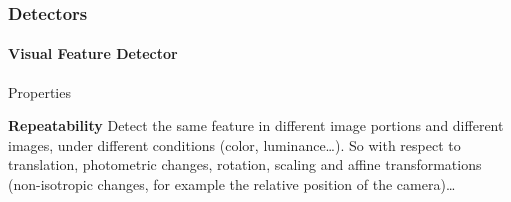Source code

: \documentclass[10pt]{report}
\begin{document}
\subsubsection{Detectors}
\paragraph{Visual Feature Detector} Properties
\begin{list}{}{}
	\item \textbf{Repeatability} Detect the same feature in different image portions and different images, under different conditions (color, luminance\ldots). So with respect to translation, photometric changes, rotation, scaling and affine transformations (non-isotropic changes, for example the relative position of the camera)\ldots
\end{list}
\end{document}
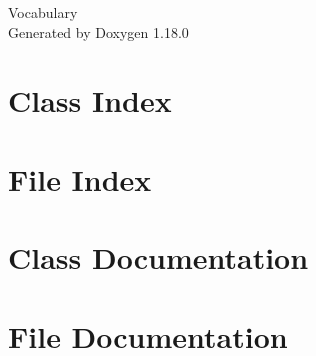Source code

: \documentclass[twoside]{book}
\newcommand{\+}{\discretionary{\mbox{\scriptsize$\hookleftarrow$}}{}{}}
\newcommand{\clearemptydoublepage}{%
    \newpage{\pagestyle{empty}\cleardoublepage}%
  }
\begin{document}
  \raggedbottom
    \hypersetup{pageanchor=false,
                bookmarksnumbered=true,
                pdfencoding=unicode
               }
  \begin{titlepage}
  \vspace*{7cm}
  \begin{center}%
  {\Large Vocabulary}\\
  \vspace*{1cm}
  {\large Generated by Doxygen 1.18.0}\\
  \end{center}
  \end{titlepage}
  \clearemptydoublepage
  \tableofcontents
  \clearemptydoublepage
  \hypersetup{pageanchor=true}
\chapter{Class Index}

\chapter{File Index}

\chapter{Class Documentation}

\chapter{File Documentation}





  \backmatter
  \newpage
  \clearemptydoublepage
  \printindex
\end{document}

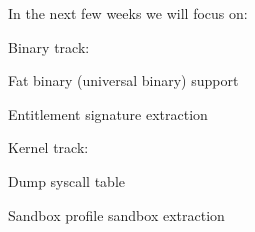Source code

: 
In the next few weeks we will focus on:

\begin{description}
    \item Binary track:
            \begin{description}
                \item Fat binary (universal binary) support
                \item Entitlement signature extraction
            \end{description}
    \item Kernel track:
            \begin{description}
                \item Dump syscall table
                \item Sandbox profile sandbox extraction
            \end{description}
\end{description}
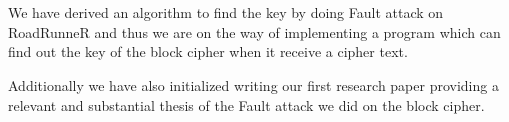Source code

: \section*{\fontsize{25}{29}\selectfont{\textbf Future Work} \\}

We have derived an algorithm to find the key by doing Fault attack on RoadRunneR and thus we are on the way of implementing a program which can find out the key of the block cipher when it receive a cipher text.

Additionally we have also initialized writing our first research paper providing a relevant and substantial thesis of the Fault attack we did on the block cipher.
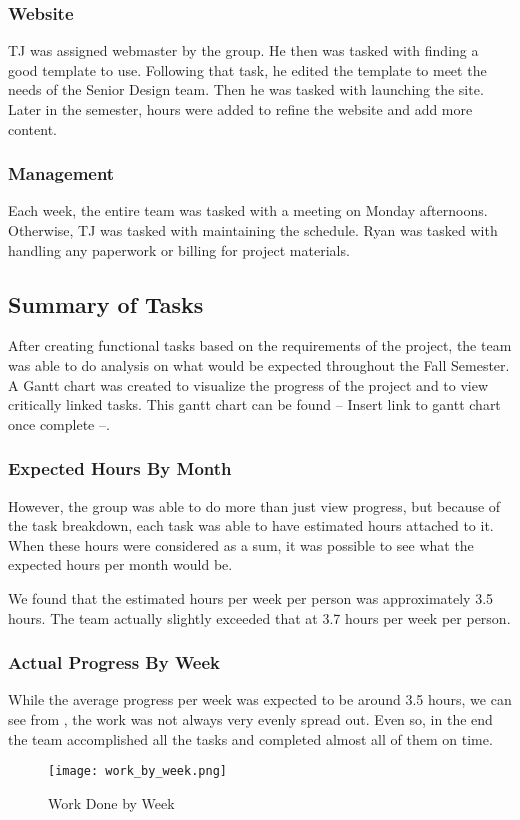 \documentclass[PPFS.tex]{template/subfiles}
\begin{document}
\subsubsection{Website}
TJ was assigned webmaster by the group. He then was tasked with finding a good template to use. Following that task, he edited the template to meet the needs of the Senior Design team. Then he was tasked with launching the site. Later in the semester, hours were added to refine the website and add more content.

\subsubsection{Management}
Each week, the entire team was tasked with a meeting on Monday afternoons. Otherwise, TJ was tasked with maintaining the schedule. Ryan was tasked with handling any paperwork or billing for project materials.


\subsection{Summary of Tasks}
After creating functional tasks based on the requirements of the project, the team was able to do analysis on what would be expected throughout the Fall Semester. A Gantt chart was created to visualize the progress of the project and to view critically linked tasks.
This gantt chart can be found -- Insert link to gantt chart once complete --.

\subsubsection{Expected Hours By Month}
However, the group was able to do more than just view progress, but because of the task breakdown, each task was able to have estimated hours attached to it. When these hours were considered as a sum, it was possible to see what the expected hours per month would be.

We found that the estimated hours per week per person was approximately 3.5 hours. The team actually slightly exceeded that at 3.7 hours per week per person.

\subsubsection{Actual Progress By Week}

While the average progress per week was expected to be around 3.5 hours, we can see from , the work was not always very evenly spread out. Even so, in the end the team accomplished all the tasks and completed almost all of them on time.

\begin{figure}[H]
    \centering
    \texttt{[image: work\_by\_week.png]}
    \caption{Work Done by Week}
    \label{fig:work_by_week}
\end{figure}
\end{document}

──────────

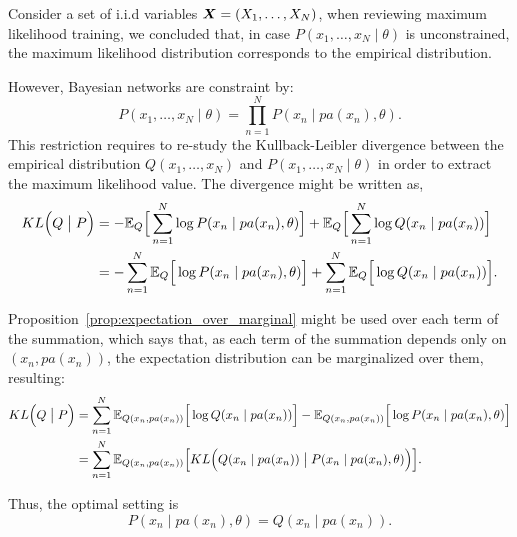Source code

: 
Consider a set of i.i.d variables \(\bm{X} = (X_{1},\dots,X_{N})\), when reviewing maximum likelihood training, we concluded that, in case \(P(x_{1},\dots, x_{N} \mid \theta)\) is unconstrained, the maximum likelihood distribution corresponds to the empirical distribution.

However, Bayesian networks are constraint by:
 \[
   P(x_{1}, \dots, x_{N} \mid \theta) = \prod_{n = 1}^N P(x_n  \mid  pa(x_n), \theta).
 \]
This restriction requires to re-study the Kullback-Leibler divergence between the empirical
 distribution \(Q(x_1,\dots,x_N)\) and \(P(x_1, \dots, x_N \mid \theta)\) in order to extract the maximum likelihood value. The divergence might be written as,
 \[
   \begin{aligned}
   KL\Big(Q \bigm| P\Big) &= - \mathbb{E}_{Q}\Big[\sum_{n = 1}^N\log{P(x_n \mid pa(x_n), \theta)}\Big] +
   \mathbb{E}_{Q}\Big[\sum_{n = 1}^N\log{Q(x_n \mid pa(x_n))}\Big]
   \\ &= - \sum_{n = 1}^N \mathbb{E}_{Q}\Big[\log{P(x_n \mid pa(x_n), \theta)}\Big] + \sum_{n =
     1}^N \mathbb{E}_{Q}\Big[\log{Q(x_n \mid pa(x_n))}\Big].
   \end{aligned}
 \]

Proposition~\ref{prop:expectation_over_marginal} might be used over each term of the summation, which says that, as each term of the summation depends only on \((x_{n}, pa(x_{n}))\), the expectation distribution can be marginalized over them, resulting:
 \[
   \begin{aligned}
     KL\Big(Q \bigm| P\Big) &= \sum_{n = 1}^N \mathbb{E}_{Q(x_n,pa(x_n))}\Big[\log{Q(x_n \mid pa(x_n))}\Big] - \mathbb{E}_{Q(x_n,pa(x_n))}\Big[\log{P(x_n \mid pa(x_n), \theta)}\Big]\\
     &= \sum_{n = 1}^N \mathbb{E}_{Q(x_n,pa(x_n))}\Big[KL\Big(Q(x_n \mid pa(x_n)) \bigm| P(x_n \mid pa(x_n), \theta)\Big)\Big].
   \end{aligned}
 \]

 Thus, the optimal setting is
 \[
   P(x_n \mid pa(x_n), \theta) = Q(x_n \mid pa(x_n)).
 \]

──────────

» **ABOUT THIS EXERCISE**:
Wherever the word "newcommand" appears in the listing above, copy that line.

» **SOLUTION**:
\newcommand{\+}{\discretionary{\mbox{\scriptsize$\hookleftarrow$}}{}{}}
\newcommand{\clearemptydoublepage}{%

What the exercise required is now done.